→ WHAT NEEDS TO BE DONE:
Copy out each line of the listing that has the word "choose" in it.

→ MATERIALS PROVIDED:

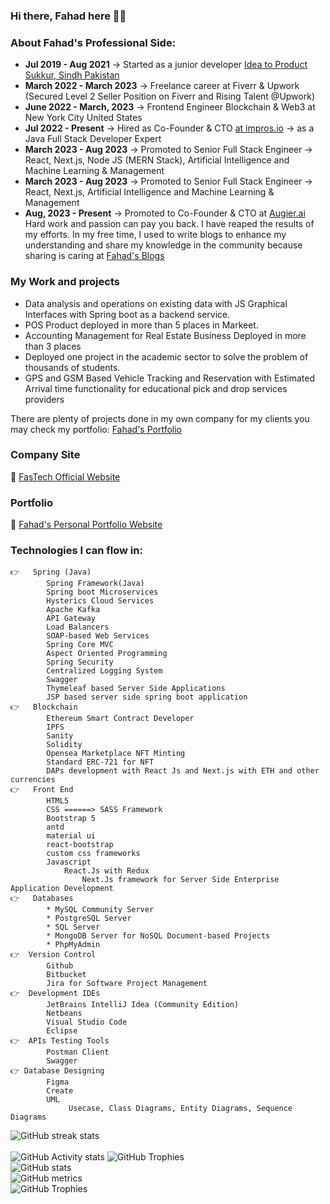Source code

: ### Hi there, Fahad here 🧑‍💻


###  About Fahad's Professional Side:
- **Jul 2019 - Aug 2021** -> Started as a junior developer [Idea to Product Sukkur, Sindh Pakistan](https://i2p.com.pk/)
- **March 2022 - March 2023** -> Freelance career at Fiverr & Upwork (Secured Level 2 Seller Position on Fiverr and Rising Talent @Upwork)
- **June 2022 - March, 2023** -> Frontend Engineer Blockchain & Web3 at New York City United States
- **Jul 2022 - Present** -> Hired as Co-Founder & CTO [at impros.io](https://impros.io/) -> as a Java Full Stack Developer Expert
- **March 2023 - Aug 2023** -> Promoted to Senior Full Stack Engineer -> React, Next.js, Node JS (MERN Stack), Artificial Intelligence and Machine Learning & Management
- **March 2023 - Aug 2023** -> Promoted to Senior Full Stack Engineer -> React, Next.js, Artificial Intelligence and Machine Learning & Management
- **Aug, 2023 - Present** -> Promoted to Co-Founder & CTO at [Augier.ai](https://augier.ai)
Hard work and passion can pay you back. I have reaped the results of my efforts. In my free time, I used to write blogs to enhance my understanding and share my knowledge in the community because sharing is caring at [Fahad's Blogs](https://www.fahadshahzad.com/blog)

    
### My Work and projects
* Data analysis and operations on existing data with JS Graphical Interfaces with Spring boot as a backend service.
* POS Product deployed in more than 5 places in Markeet.
* Accounting Management for Real Estate Business Deployed in more than 3 places
* Deployed one project in the academic sector to solve the problem of thousands of students.
* GPS and GSM Based Vehicle Tracking and Reservation with Estimated Arrival time functionality for educational pick and drop services providers

There are plenty of projects done in my own company for my clients you may check my portfolio: [Fahad's Portfolio](https://www.fahadshahzad.com/)
    
### Company Site 
🔗 [FasTech Official Website](https://www.fastechsystem.com/)
    
### Portfolio    
🔗 [Fahad's Personal Portfolio Website](https://www.fahadshahzad.com/)

### Technologies I can flow in:
    👉   Spring (Java)
            Spring Framework(Java)
            Spring boot Microservices
            Hysterics Cloud Services
            Apache Kafka
            API Gateway
            Load Balancers
            SOAP-based Web Services
            Spring Core MVC
            Aspect Oriented Programming
            Spring Security 
            Centralized Logging System
            Swagger
            Thymeleaf based Server Side Applications
            JSP based server side spring boot application
    👉	Blockchain
            Ethereum Smart Contract Developer
            IPFS
            Sanity
            Solidity
            Opensea Marketplace NFT Minting
            Standard ERC-721 for NFT
            DAPs development with React Js and Next.js with ETH and other currencies 
    👉	Front End
            HTML5
            CSS ======> SASS Framework
            Bootstrap 5
            antd
            material ui
            react-bootstrap
            custom css frameworks
            Javascript
                React.Js with Redux
                    Next.Js framework for Server Side Enterprise Application Development
    👉	Databases
            * MySQL Community Server
            * PostgreSQL Server
            * SQL Server
            * MongoDB Server for NoSQL Document-based Projects
            * PhpMyAdmin
    👉  Version Control
            Github
            Bitbucket
            Jira for Software Project Management
    👉  Development IDEs
            JetBrains IntelliJ Idea (Community Edition)
            Netbeans
            Visual Studio Code
            Eclipse 
    👉  APIs Testing Tools
            Postman Client
            Swagger
    👉 Database Designing
            Figma
            Create
            UML
                 Usecase, Class Diagrams, Entity Diagrams, Sequence Diagrams
![GitHub streak stats](https://github-readme-streak-stats.herokuapp.com/?user=fahad-qureshi786)  
<br/>
 ![GitHub Activity stats]( https://activity-graph.herokuapp.com/graph?username=fahad-qureshi786)
![GitHub Trophies ](https://github-profile-trophy.vercel.app/?username=fahad-qureshi786)  
![GitHub stats](https://github-readme-stats.vercel.app/api?username=fahad-qureshi786&show_icons=true&theme=dark)  
![GitHub metrics](https://metrics.lecoq.io/fahad-qureshi786)  
![GitHub Trophies ](https://github-readme-stats.vercel.app/api/top-langs/?username=fahad-qureshi786)  
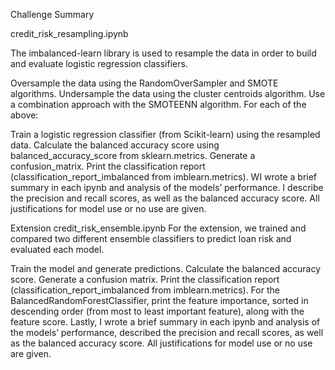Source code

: Challenge Summary

credit_risk_resampling.ipynb

The imbalanced-learn library is used to resample the data in order to build and evaluate logistic regression classifiers.

Oversample the data using the RandomOverSampler and SMOTE algorithms.
Undersample the data using the cluster centroids algorithm.
Use a combination approach with the SMOTEENN algorithm.
For each of the above:

Train a logistic regression classifier (from Scikit-learn) using the resampled data.
Calculate the balanced accuracy score using balanced_accuracy_score from sklearn.metrics.
Generate a confusion_matrix.
Print the classification report (classification_report_imbalanced from imblearn.metrics).
WI wrote a brief summary in each ipynb and analysis of the models’ performance. I describe the precision and recall scores, as well as the balanced accuracy score. All justifications for model use or no use are given.

Extension
credit_risk_ensemble.ipynb
For the extension, we trained and compared two different ensemble classifiers to predict loan risk and evaluated each model.

Train the model and generate predictions.
Calculate the balanced accuracy score.
Generate a confusion matrix.
Print the classification report (classification_report_imbalanced from imblearn.metrics).
For the BalancedRandomForestClassifier, print the feature importance, sorted in descending order (from most to least important feature), along with the feature score.
Lastly, I wrote a brief summary in each ipynb and analysis of the models’ performance, described the precision and recall scores, as well as the balanced accuracy score. All justifications for model use or no use are given.
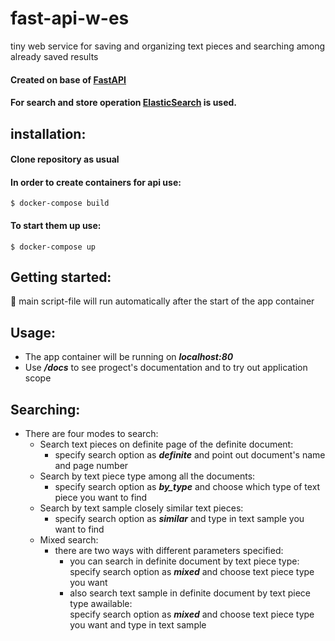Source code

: # fast-api-w-es
tiny web service for saving and organizing text pieces and searching among already saved results
#### Created on base of [FastAPI](https://fastapi.tiangolo.com/)
#### For search and store operation [ElasticSearch](https://www.elastic.co/elasticsearch/) is used.
## installation:
#### Clone repository as usual
#### In order to create containers for api use:
`$ docker-compose build`
#### To start them up use:
`$ docker-compose up`
## Getting started:
:rocket: main script-file will run automatically after the start of the app container 
## Usage: 
- The app container will be running on ***localhost:80***
- Use ***/docs*** to see progect's documentation and to try out application scope
## Searching:
- There are four modes to search: 
    - Search text pieces on definite page of the definite document:
      - specify search option as ***definite*** and point out document's name and page number
    - Search by text piece type among all the documents:
      - specify search option as ***by_type*** and choose which type of text piece you want to find
    - Search by text sample closely similar text pieces:
      - specify search option as ***similar*** and type in text sample you want to find
    - Mixed search:
      - there are two ways with different parameters specified:
          - you can search in definite document by text piece type:  
            specify search option as ***mixed*** and choose text piece type you want
          - also search text sample in definite document by text piece type awailable:  
            specify search option as ***mixed*** and choose text piece type you want and type in text sample
          
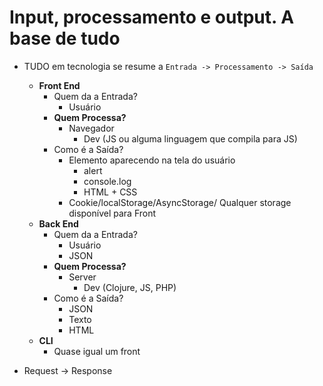 # Input, processamento e output. A base de tudo

- TUDO em tecnologia se resume a `Entrada -> Processamento -> Saída`
    - **Front End**
        - Quem da a Entrada?
            - Usuário
        - **Quem Processa?**
            - Navegador
                - Dev (JS ou alguma linguagem que compila para JS)
        - Como é a Saída?
            - Elemento aparecendo na tela do usuário
                - alert
                - console.log
                - HTML + CSS
            - Cookie/localStorage/AsyncStorage/ Qualquer storage disponível para Front
    - **Back End**
        - Quem da a Entrada?
            - Usuário
            - JSON
        - **Quem Processa?**
            - Server
                - Dev (Clojure, JS, PHP)
        - Como é a Saída?
            - JSON
            - Texto
            - HTML
    - **CLI**
        - Quase igual um front

- Request -> Response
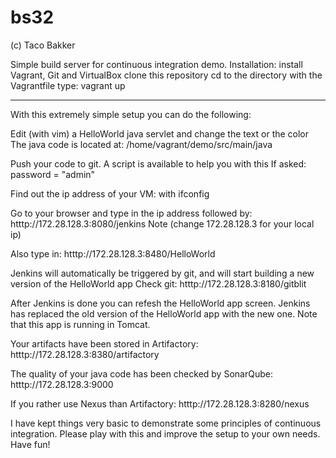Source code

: # bs32
(c) Taco Bakker

Simple build server for continuous integration demo.
Installation:
install Vagrant, Git and VirtualBox
clone this repository
cd to the directory with the Vagrantfile
type: vagrant up

***

With this extremely simple setup you can do the following:

Edit (with vim) a HelloWorld java servlet and change the text or the color
The java code is located at: /home/vagrant/demo/src/main/java

Push your code to git. A script is available to help you with this
If asked:  password = "admin"

Find out the ip address of your VM: with ifconfig

Go to your browser and type in the ip address followed by:
htttp://172.28.128.3:8080/jenkins    Note (change 172.28.128.3 for your local ip)

Also type in:
htttp://172.28.128.3:8480/HelloWorld

Jenkins will automatically be triggered by git, and will start building a new version
of the HelloWorld app
Check git:
htttp://172.28.128.3:8180/gitblit

After Jenkins is done you can refesh the HelloWorld app screen.
Jenkins has replaced the old version of the HelloWorld app with the new one. 
Note that this app is running in Tomcat. 

Your artifacts have been stored in Artifactory:
htttp://172.28.128.3:8380/artifactory

The quality of your java code has been checked by SonarQube:
htttp://172.28.128.3:9000

If you rather use Nexus than Artifactory:
htttp://172.28.128.3:8280/nexus

I have kept things very basic to demonstrate some principles of continuous integration. 
Please play with this and improve the setup to your own needs.
Have fun!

→ PROBLEM SOLUTION:
      - specify search option as ***by_type*** and choose which type of text piece you want to find
            specify search option as ***mixed*** and choose text piece type you want
            specify search option as ***mixed*** and choose text piece type you want and type in text sample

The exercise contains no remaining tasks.